Aber als Teil der Schriftgeschichte sind sie im Rahmen der Kalligraphiegeschichte bedeutsam.

Die chinesische Schrift

Das Medium der ostasiatischen Kalligraphie ist die chinesische Schrift. 
Die chinesische Schrift ging aus Piktogrammen hervor. Ihre einzelnen Bestandteile lassen sich noch heute auf diese ursprünglichen Bedeutungsträger zurückverfolgen, auch wenn die Zeichenformen im Laufe der Geschichte stark abstrahiert wurden. Daher ist ihre ein starker bildhafter Charakter zu eigen.


Abb. 1

Ganz links die archaische, ganz recht die moderne
Form des chinesischen Zeichens für Regen.
Die Abstraktion nimmt im Laufe der Schriftgeschichte zu.

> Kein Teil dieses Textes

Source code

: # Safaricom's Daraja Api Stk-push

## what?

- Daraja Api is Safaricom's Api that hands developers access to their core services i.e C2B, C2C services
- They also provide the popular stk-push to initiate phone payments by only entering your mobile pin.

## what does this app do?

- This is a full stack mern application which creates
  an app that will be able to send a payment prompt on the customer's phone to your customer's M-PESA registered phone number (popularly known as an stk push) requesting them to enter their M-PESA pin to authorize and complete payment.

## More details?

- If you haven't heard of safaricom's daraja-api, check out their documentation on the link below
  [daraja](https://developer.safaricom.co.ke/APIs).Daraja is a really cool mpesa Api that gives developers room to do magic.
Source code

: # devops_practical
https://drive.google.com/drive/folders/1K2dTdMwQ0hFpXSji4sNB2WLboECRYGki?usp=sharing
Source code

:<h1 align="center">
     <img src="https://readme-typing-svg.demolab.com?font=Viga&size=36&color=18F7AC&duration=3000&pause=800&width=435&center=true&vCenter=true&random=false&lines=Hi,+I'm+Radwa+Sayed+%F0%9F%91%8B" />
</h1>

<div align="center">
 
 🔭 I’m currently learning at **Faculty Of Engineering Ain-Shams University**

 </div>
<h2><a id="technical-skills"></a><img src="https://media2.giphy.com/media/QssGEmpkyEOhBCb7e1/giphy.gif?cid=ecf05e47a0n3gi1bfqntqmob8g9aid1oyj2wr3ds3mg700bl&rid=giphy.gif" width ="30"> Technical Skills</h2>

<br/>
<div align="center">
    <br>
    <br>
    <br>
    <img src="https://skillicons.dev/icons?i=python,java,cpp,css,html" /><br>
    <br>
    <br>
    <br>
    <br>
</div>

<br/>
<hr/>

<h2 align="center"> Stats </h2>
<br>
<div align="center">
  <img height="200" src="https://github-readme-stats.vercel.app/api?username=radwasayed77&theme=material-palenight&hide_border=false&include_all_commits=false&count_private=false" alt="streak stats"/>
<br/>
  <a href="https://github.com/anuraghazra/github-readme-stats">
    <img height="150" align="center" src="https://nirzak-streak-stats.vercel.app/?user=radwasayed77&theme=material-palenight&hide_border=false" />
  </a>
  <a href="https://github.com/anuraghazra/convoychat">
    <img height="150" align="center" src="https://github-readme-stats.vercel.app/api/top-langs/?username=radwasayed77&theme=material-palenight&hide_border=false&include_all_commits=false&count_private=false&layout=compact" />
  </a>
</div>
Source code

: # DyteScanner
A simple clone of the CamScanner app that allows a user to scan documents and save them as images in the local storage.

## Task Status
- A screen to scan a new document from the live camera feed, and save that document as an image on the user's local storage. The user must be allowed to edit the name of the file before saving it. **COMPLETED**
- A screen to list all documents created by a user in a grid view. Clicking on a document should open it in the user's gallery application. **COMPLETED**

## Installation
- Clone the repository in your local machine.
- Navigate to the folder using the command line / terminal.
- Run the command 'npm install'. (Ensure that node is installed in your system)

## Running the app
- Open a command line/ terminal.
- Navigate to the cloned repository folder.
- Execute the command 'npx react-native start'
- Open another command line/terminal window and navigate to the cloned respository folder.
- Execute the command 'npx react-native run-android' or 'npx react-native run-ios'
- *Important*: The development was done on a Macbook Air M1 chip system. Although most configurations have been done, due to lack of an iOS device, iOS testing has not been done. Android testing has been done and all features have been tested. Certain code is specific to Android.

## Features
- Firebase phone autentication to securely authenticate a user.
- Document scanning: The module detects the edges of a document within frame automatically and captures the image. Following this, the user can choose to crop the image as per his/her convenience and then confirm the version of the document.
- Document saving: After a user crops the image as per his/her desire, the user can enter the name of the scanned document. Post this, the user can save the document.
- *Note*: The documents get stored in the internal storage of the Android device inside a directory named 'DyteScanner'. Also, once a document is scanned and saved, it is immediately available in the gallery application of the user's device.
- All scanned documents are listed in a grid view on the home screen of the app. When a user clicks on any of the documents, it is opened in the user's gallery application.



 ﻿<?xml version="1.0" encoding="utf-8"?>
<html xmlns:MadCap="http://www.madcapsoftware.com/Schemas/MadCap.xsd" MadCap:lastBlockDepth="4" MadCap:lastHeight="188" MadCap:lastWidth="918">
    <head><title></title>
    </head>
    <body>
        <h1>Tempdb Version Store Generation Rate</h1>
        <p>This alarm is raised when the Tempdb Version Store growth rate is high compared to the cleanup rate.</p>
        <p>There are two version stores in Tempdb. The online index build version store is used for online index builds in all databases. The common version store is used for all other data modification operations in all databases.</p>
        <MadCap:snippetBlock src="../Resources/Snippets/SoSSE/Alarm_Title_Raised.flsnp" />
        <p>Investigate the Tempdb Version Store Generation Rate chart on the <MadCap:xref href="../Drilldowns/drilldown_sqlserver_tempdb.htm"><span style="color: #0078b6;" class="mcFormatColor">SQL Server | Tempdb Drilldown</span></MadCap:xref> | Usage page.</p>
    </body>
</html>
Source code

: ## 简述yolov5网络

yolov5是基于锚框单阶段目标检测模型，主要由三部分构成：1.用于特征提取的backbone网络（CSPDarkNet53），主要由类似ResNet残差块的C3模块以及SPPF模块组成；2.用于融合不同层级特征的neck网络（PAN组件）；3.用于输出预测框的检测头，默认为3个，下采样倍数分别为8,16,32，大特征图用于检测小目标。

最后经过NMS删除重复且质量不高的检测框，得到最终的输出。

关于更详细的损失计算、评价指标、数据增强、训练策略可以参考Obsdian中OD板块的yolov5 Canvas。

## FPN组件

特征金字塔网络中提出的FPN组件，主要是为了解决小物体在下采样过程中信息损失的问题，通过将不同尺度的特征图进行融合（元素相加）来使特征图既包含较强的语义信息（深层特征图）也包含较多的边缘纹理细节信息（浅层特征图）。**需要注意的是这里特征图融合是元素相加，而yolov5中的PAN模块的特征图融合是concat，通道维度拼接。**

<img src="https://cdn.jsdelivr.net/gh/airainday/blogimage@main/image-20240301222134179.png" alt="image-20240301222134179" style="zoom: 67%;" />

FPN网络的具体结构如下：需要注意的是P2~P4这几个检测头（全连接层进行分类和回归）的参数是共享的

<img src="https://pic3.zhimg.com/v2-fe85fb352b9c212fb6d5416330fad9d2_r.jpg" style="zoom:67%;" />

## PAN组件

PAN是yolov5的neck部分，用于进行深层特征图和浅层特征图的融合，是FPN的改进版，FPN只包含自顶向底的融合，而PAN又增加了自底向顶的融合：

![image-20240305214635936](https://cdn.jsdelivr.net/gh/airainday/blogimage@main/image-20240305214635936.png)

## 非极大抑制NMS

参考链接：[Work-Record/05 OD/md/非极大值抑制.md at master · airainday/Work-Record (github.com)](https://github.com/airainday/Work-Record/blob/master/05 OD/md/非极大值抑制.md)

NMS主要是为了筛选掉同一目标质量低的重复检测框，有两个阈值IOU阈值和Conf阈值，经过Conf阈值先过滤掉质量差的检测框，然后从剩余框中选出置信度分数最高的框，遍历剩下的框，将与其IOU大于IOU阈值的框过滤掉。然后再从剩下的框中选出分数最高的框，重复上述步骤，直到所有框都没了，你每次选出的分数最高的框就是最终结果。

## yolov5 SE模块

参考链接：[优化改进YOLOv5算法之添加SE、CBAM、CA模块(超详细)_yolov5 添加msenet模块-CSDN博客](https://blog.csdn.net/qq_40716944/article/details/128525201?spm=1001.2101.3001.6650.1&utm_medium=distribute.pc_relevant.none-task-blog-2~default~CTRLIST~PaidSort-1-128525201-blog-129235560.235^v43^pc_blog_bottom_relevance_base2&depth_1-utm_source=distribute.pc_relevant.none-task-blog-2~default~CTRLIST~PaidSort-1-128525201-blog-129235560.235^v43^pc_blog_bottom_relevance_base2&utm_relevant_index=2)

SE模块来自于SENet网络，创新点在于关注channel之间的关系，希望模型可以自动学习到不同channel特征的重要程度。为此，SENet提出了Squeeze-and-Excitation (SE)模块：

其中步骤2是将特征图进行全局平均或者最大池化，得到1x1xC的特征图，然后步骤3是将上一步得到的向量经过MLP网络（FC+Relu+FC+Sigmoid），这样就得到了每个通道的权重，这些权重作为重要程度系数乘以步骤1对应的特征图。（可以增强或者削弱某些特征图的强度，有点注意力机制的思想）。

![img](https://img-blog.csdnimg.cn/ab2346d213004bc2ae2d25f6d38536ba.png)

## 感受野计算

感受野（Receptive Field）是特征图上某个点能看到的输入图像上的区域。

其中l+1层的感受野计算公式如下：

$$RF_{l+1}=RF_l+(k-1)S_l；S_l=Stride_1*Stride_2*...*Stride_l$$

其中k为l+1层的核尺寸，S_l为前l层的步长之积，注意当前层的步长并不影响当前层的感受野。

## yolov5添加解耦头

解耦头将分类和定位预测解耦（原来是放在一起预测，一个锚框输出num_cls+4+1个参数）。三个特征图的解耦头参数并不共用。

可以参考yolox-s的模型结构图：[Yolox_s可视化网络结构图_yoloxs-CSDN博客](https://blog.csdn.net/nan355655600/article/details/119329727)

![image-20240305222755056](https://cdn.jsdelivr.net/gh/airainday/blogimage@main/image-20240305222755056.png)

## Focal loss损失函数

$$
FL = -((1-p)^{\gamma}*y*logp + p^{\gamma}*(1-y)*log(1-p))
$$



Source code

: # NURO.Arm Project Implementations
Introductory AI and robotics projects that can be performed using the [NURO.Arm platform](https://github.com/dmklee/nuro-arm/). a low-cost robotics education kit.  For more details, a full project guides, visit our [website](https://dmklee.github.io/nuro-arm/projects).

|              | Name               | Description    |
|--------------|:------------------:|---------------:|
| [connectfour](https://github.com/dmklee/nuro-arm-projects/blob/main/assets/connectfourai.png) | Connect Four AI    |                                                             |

Chinesische Schriftzeichen besitzen neben ihrem Lautgehalt einen Bedeutungsgehalt. 
So kann ein einzelnes Zeichen eine Bedeutung, ein Wort ausdrücken. In Kombination mit mehreren Zeichen können so durch die zusammengesetzte Bedeutung neue Worte gebildet werden. Die meisten Wörter im Chinesischen und Japanischen werden mit einem Zeichen oder Komposita aus zwei Zeichen dargestellt (im Falle des Japanischen kommen dazu noch Silbenzeichen zur Anzeige der Flexion bei Verben und zur Wiedergabe von grammatischen Partikeln).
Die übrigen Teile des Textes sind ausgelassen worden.